@Caute_cautim I cannot recall the exact fact I want to mention but I seem to remember something about if the person next door taps into your wifi the ISP could actually have legal recourse and it make me wonder if the same thing might apply here. If tons of people access sidewalk then there is a higher load on the ISP to the benefit of Amazon without any compensation to the ISPs. I don't think anything ever became of it but just something I was reminded of.
Think of this as a smart Sidewalk-enabled neighborhood, borrowing bandwidth from you and your neighbors. The more households that join this network, the bigger it gets.
We want better Wi-Fi, and it's annoying when our connected devices don't work. You don't want your outdoor lights, motion sensors or security cameras going offline.

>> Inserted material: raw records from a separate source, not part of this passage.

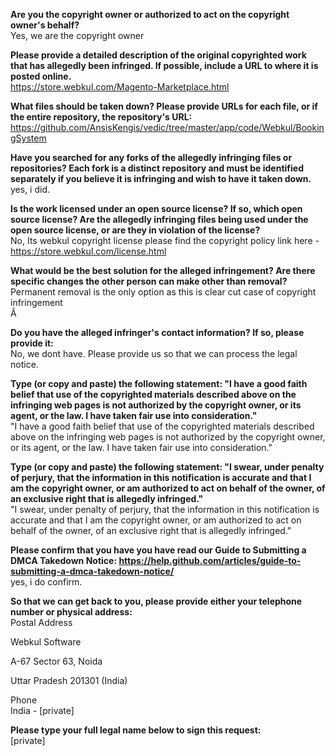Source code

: **Are you the copyright owner or authorized to act on the copyright owner's behalf?**   
Yes, we are the copyright owner   

**Please provide a detailed description of the original copyrighted work that has allegedly been infringed. If possible, include a URL to where it is posted online.**   
https://store.webkul.com/Magento-Marketplace.html   

**What files should be taken down? Please provide URLs for each file, or if the entire repository, the repository's URL:**   
https://github.com/AnsisKengis/vedic/tree/master/app/code/Webkul/BookingSystem   

**Have you searched for any forks of the allegedly infringing files or repositories? Each fork is a distinct repository and must be identified separately if you believe it is infringing and wish to have it taken down.**   
yes, i did.   

**Is the work licensed under an open source license? If so, which open source license? Are the allegedly infringing files being used under the open source license, or are they in violation of the license?**   
No, Its webkul copyright license please find the copyright policy link here - https://store.webkul.com/license.html   
   
**What would be the best solution for the alleged infringement? Are there specific changes the other person can make other than removal?**   
Permanent removal is the only option as this is clear cut case of copyright infringement   
Â   

**Do you have the alleged infringer's contact information? If so, please provide it:**   
No, we dont have. Please provide us so that we can process the legal notice.   
   
**Type (or copy and paste) the following statement: "I have a good faith belief that use of the copyrighted materials described above on the infringing web pages is not authorized by the copyright owner, or its agent, or the law. I have taken fair use into consideration."**   
"I have a good faith belief that use of the copyrighted materials described above on the infringing web pages is not authorized by the copyright owner, or its agent, or the law. I have taken fair use into consideration."   

**Type (or copy and paste) the following statement: "I swear, under penalty of perjury, that the information in this notification is accurate and that I am the copyright owner, or am authorized to act on behalf of the owner, of an exclusive right that is allegedly infringed."**   
"I swear, under penalty of perjury, that the information in this notification is accurate and that I am the copyright owner, or am authorized to act on behalf of the owner, of an exclusive right that is allegedly infringed."  

**Please confirm that you have you have read our Guide to Submitting a DMCA Takedown Notice: https://help.github.com/articles/guide-to-submitting-a-dmca-takedown-notice/**   
yes, i do confirm.   

**So that we can get back to you, please provide either your telephone number or physical address:**   
Postal Address   
   
Webkul Software   
   
A-67 Sector 63, Noida   
   
Uttar Pradesh 201301 (India)   
   
Phone   
India - [private]  

**Please type your full legal name below to sign this request:**   
[private]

But at what cost? The first question is just how much of your bandwidth Sidewalk uses. Amazon says the total monthly data is capped at 500MB per account or the rough equivalent of streaming 10 minutes of HD video.
I listen to Steve Gibson on Security Now, and his December 8 podcast was somewhat impressed with the tech involved. He did an exposition using the Amazon Sidewalk Privacy and Security Whitepaper (found at hxxps://m.media-amazon.com/images/G/01/sidewalk/final_privacy_security_whitepaper.pdf, take out the x's), and if you listen to Steve you're already aware he's a cautious chap.
That being said, there's not a single reason why I need or would benefit from Amazon's fleet of IoT devices. Having an enmeshed, relatively secure network of Amazon devices doesn't change my dismal opinion about the individual Amazon devices themselves (camera doorbells, smart speakers, towel dryers, hair magnets, smart doorstops, self-writing whiteboards... whatever).